Monday, February 13, 2017

John Wick: Chapter 2

DIRECTOR: Chad Stahelski  LEAD CAST:  Keanu Reeves, Common, Laurence Fishburne, Riccardo Scamarcio, Ruby Rose, John Leguizamo, Ian McShane  SCREENWRITER: Derek Kolstad  PRODUCER: Basil Iwanyk, Erica Lee  EDITOR: Evan Schiff  MUSIC: Tyler Bates, Joel J. Richard  CINEMATOGRPHER: Dan Laustsen  GENRE:  Action Thriller  PRODUCTION COMPANY: Thunder Road Pictures, 87Eleven Productions  DISTRIBUTOR: Summit Entertainment  LOCATIONS:  United States, Italy, Canada  LANGUAGE: English  RUNNING TIME: 122 minutes
Technical assessment:  3
Moral assessment:  2
CINEMA rating:  V14
Legendary hitman John Wick (Keanu Reeves) is tired of violence and wants to turn his back on his destructive lifestyle.  He now prefers a quiet existence in the company of his extremely well-behaved nameless dog, but past partners in crime won’t let him.  As his former boss Santino D’Antonio chides him, “Everything you have here, you have because of me.”  Translation:  “It’s pay back time—now you do what I want.” And what Santino wants is for Wick to kill Santino’s own sister Gianna (Claudia Gerini), a rival in the family business.  Determined to live clean, Wick rejects the offer.  Santino repays the slight by blowing up Wick’s house.  Wick can’t escape the feeling that he “owes a marker” to Santino, so he agrees to do his bidding as his last mission.   He assassinates Gianna in cold blood; now Wick must run away from her bodyguard Cassian (Common). Santino’s henchwoman Ares (Ruby Rose), and about a dozen more unlikely characters racing to kill him for the $7 million bounty on his head.
Age has not slowed down Reeves; it has instead refined his performance in the action genre.  As they say, practice makes perfect.  Fans of John Wick Chapter 1 will not be disappointed with this sequel as it delivers more of the same heady cocktail of “testosterone, adrenaline, blood, viscera and broken bones.”   Viewers looking for subtlety in violence will not find it here—in fact, the movie seems to be enjoying its own love affair with choreographed violence that it has stopped caring about the body count.  Wick’s skills with the trigger and martial arts is simply superhuman; he kills everybody who gets in his way, mostly with one shot, and also with a knife, if one is stupid enough to engage Wick in hand-to-hand combat.  No—no living man can be that good at singlehandedly outsmarting almost a hundred enemies lurking at every turn.  (Note, however, that Wick only runs out of bullets when the chase slows down, and once he has reloaded, the enemies pop up again.)  Of course, it’s only choreography, and it feels like a video game, although some scenes are more engaging than the rest, like the chase in the catacombs and in the hall of mirrors.

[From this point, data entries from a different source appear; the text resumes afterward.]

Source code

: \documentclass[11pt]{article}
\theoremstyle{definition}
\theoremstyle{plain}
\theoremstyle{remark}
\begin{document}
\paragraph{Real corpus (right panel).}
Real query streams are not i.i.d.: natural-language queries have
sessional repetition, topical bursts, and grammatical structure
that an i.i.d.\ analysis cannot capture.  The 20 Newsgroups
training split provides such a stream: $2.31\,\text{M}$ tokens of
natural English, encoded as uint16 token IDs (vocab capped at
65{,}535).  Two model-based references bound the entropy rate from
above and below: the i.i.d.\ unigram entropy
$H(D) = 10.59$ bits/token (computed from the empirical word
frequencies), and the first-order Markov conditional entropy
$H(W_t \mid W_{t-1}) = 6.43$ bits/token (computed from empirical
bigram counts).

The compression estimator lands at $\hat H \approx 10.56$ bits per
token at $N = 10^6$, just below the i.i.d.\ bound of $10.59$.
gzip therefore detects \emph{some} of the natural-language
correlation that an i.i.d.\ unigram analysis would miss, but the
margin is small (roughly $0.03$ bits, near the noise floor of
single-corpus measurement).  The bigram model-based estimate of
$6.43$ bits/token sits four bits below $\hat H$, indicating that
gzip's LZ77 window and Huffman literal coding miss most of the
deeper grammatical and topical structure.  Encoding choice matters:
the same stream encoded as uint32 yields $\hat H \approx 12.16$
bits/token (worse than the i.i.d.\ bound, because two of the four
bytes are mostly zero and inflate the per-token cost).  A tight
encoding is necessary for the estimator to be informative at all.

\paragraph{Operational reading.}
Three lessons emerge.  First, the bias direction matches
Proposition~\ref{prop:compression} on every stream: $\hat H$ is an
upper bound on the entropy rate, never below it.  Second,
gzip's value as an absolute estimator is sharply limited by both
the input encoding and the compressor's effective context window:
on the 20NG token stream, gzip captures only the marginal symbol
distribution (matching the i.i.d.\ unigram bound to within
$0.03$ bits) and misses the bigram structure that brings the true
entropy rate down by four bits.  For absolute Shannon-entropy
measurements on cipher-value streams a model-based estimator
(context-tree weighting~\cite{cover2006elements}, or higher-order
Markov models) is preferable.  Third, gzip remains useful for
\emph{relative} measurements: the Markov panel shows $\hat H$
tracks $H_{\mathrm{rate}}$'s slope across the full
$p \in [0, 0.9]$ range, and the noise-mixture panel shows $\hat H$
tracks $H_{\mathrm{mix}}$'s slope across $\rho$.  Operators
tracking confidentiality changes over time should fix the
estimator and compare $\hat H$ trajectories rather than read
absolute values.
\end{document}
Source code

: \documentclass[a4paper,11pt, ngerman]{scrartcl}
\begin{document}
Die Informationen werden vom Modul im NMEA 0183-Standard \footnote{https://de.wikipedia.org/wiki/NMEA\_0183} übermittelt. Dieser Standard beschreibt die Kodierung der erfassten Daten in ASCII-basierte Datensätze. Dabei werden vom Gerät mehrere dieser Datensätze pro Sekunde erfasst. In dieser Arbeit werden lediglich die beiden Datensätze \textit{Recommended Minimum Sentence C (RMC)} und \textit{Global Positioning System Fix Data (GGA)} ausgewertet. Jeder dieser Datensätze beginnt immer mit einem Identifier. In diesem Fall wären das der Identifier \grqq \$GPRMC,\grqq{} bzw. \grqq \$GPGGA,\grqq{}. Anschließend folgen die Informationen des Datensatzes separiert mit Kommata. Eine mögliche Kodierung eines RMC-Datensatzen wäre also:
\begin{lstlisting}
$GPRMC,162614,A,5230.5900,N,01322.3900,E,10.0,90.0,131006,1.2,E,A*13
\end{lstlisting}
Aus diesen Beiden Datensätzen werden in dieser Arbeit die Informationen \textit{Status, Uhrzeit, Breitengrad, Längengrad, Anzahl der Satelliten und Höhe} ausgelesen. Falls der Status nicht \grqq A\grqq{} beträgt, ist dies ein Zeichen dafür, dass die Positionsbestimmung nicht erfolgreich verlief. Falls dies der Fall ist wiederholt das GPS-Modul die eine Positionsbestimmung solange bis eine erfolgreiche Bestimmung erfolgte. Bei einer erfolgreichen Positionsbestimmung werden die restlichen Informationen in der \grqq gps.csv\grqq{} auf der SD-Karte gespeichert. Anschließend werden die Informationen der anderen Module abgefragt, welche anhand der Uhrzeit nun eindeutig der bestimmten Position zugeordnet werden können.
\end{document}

Wick is a tormented character:  one side of him cares tenderly (that’s why the dog is there), while the other kills ruthlessly (no compunction about shooting someone who is already dying from a slashed wrist).   Towards the end, a character mocks Wick by saying he will never be able to change, that he will always kill because for him it’s already an addiction.   A reflection on the psychology of assassins and serial killers might offer some clues to understanding why there are so many crimes in our midst today.   Does killing a human being give the killer a high?  In the Philippines, they kill addicts, but are the killers not addicts yet?  The ending of John Wick is an open road—where it will lead Wick should be shown in the last part of this trilogy.  Although John Wick earned a V14 rating from CINEMA assessors, we suggest those below 18 look for other movies to enjoy and learn from, like Hidden Figures or Arrival.